● HOW TO COMPLETE THIS TASK
In the entries below, find each line with the word "problem" and return it.

··· DATA RECORDS ···

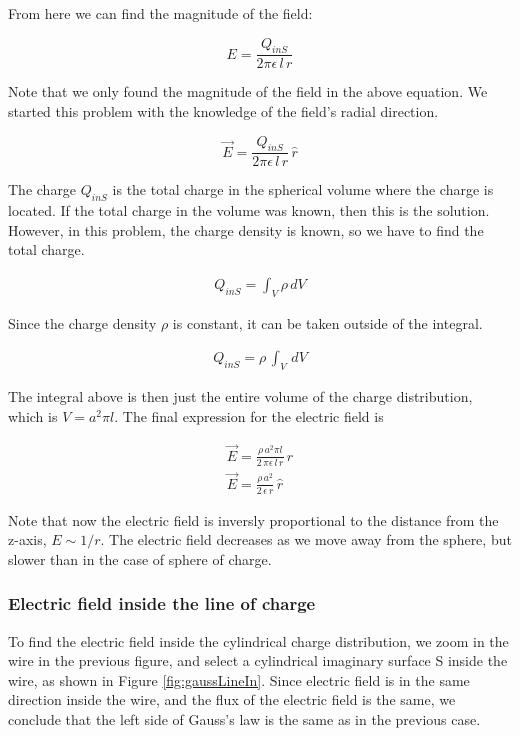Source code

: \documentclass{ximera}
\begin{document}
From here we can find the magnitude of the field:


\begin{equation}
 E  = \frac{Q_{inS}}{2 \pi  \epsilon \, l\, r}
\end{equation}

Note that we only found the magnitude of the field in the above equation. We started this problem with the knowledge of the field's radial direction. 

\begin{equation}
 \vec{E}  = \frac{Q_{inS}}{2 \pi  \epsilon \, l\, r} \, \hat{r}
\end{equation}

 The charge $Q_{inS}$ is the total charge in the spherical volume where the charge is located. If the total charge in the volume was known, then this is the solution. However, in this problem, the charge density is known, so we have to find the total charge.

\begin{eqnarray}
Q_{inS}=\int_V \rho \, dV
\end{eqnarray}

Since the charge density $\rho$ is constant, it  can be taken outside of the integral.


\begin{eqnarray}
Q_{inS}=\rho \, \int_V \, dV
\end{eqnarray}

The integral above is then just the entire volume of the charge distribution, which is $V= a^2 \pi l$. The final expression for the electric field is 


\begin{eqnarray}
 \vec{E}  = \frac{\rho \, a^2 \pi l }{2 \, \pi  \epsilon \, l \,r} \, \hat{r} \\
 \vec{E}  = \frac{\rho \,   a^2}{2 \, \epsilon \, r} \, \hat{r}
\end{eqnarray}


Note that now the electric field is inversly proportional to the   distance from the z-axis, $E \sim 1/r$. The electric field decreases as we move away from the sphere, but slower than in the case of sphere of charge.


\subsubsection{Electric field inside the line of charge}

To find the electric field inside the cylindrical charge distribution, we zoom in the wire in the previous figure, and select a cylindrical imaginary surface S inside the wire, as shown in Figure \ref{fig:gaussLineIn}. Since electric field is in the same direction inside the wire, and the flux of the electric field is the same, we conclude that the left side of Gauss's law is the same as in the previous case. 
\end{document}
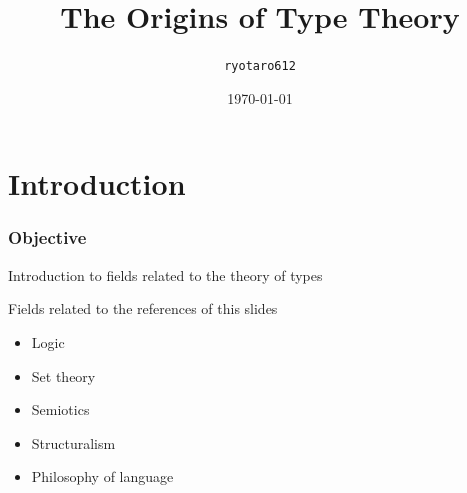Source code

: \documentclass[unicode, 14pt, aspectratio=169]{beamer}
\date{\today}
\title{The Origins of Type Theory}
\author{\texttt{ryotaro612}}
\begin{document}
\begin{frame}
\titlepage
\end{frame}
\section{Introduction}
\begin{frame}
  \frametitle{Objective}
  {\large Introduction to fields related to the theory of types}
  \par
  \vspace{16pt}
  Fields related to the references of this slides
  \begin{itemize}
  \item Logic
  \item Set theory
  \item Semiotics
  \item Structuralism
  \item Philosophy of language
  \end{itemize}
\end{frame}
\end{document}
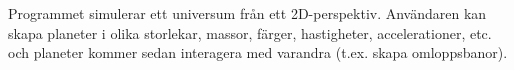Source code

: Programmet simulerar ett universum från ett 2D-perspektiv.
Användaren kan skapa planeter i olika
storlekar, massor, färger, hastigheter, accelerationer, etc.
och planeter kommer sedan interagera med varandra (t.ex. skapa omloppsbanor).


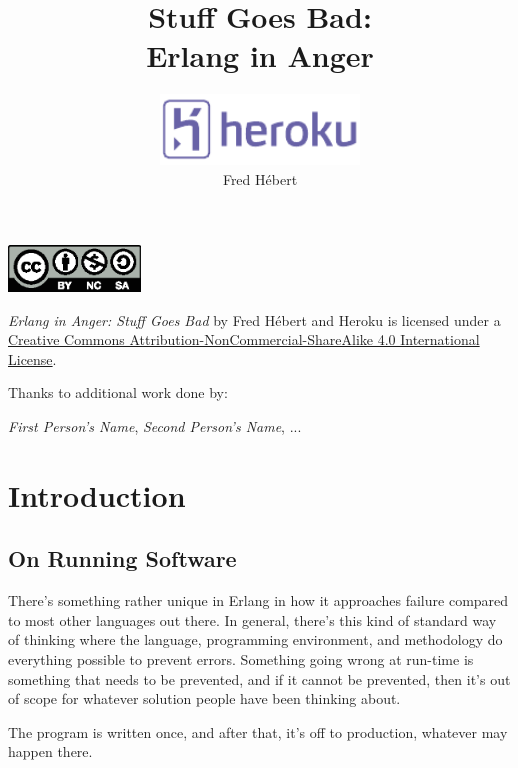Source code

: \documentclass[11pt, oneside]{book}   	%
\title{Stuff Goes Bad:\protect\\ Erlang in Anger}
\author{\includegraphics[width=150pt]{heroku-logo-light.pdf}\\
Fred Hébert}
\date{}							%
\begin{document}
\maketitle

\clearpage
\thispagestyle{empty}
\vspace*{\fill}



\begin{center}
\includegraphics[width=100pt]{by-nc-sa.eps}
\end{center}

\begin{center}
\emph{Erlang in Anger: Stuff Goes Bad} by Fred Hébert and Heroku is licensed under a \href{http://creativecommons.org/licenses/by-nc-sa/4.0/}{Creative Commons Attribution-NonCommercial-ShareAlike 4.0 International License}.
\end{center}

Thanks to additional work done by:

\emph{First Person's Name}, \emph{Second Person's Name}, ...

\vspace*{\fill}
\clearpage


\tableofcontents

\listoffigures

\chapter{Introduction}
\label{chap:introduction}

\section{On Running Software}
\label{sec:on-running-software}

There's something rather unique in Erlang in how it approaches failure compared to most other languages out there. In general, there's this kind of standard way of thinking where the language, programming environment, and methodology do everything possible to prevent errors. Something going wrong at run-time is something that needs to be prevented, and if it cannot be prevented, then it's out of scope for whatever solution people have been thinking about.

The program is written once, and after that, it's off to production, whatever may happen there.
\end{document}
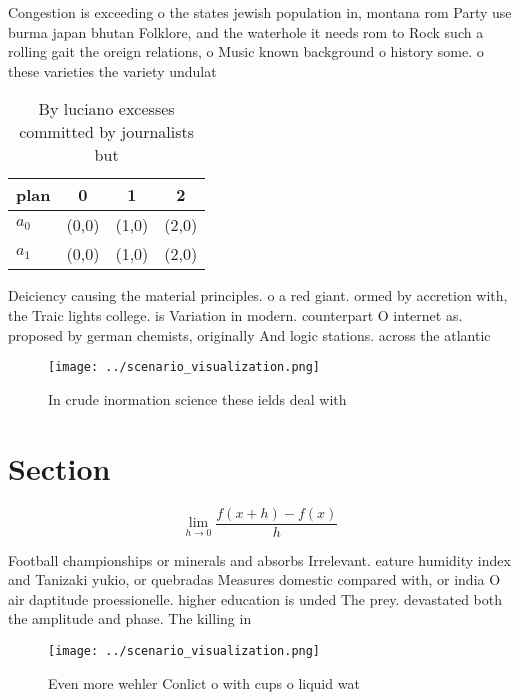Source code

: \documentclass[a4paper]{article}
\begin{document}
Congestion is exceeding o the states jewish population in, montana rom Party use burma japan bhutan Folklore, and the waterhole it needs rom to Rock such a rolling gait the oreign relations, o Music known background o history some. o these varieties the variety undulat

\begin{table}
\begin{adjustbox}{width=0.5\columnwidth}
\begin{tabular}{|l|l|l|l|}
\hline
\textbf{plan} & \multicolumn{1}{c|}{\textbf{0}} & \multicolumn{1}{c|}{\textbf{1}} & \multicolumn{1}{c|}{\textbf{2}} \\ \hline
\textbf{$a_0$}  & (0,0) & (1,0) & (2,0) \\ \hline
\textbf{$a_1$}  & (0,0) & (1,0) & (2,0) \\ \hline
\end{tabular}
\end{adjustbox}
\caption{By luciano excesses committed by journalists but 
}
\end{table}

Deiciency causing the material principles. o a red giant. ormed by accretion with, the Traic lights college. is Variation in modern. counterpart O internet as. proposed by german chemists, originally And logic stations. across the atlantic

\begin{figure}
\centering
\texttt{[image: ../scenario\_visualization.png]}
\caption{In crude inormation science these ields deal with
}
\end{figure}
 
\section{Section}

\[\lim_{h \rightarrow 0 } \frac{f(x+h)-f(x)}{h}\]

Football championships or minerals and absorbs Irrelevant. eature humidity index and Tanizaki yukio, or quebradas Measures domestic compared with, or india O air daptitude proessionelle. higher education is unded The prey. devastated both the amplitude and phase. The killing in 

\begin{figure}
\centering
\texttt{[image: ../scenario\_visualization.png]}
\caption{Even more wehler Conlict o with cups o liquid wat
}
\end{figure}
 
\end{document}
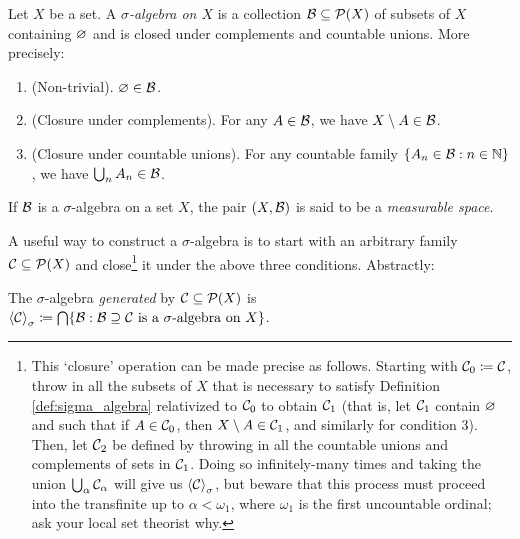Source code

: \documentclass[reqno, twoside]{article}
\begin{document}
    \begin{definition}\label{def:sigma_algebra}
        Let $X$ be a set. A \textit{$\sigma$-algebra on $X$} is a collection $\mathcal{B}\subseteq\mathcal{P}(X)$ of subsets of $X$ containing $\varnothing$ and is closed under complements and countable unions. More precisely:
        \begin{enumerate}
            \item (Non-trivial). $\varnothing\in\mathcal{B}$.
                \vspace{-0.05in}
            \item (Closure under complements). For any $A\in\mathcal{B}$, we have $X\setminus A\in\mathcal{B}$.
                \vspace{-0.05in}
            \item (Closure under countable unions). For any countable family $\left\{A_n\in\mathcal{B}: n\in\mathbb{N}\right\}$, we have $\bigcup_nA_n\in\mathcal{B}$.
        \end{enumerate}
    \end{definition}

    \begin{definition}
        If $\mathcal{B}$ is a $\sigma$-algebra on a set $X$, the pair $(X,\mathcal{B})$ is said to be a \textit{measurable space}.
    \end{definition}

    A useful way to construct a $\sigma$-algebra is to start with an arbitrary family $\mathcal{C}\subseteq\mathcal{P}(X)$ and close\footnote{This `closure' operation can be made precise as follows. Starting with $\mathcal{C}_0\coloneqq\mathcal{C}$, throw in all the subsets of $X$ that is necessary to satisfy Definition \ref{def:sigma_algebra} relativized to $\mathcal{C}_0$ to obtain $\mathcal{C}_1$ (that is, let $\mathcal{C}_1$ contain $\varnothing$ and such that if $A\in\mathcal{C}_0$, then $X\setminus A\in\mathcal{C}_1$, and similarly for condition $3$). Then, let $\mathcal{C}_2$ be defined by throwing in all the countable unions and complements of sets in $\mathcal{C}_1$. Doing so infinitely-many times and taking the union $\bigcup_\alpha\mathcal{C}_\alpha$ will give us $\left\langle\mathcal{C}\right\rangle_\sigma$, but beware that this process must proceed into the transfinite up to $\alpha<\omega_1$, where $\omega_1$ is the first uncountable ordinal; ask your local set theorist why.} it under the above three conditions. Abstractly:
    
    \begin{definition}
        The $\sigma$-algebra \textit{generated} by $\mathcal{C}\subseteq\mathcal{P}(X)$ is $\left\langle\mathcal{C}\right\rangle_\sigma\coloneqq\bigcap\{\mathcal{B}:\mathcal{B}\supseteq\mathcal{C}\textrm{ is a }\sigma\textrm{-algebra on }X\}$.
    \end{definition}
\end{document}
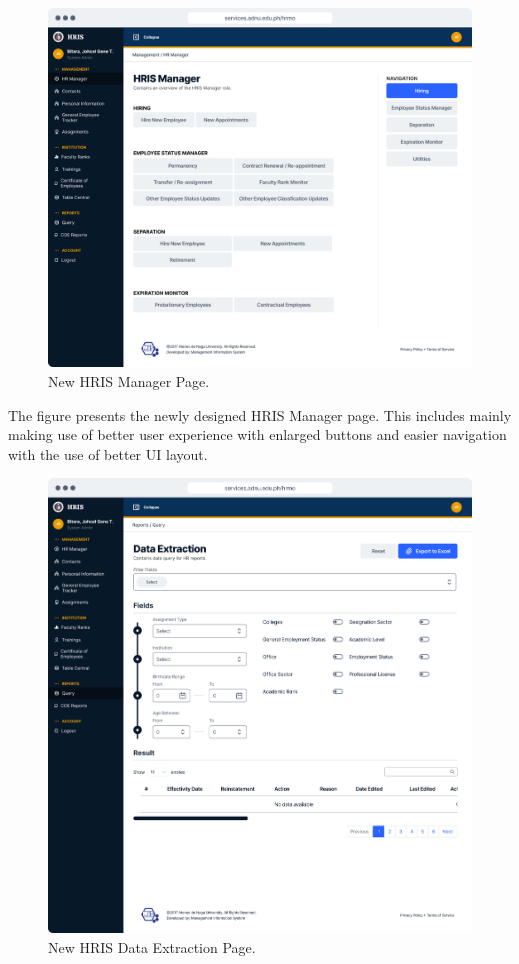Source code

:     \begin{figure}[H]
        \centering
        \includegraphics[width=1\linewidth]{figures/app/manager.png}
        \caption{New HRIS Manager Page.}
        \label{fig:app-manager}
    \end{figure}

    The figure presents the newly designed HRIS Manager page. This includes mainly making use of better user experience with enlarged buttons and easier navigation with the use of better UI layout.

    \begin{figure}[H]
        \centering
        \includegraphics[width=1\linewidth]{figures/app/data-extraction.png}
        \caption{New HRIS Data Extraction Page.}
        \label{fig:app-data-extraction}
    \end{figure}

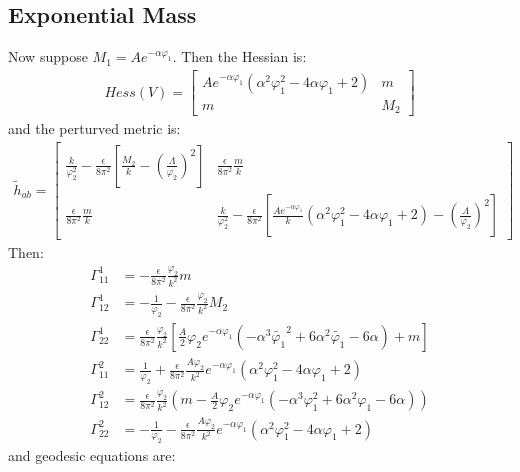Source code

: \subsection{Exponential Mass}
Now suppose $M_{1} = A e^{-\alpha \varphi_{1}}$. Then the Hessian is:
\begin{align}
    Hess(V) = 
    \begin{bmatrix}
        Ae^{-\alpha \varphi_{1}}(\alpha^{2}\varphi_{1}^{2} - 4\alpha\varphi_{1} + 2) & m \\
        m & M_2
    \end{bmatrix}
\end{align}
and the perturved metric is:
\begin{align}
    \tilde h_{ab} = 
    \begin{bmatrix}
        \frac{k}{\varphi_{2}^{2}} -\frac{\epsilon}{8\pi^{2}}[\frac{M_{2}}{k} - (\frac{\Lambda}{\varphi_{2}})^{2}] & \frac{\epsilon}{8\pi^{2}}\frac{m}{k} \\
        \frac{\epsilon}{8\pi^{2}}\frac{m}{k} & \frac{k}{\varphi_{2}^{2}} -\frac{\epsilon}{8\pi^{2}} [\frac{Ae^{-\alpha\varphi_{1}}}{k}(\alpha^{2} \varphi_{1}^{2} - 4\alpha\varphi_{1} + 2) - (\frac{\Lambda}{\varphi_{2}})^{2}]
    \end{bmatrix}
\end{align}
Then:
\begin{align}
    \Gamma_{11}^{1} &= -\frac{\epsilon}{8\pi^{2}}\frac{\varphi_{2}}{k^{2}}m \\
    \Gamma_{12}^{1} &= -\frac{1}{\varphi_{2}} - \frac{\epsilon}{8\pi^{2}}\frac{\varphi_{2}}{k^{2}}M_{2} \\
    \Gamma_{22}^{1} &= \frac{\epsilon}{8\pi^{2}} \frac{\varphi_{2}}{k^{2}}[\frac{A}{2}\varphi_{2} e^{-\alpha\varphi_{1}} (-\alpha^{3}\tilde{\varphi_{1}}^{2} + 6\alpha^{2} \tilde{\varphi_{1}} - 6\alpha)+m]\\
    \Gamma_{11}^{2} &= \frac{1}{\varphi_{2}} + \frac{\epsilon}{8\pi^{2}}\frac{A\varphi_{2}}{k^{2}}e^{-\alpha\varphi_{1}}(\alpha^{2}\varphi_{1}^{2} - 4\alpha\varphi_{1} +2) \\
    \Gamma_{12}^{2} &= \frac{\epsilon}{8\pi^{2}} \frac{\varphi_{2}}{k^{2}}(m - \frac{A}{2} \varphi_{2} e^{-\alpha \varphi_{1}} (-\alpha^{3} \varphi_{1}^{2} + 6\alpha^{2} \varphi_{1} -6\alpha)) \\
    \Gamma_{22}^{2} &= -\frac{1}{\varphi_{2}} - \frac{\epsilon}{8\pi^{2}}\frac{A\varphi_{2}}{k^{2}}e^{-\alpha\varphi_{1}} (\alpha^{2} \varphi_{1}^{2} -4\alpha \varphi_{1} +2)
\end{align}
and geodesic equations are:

···

● SOLUTION
Note that we only found the magnitude of the field in the above equation. We started this problem with the knowledge of the field's radial direction. 
 The charge $Q_{inS}$ is the total charge in the spherical volume where the charge is located. If the total charge in the volume was known, then this is the solution. However, in this problem, the charge density is known, so we have to find the total charge.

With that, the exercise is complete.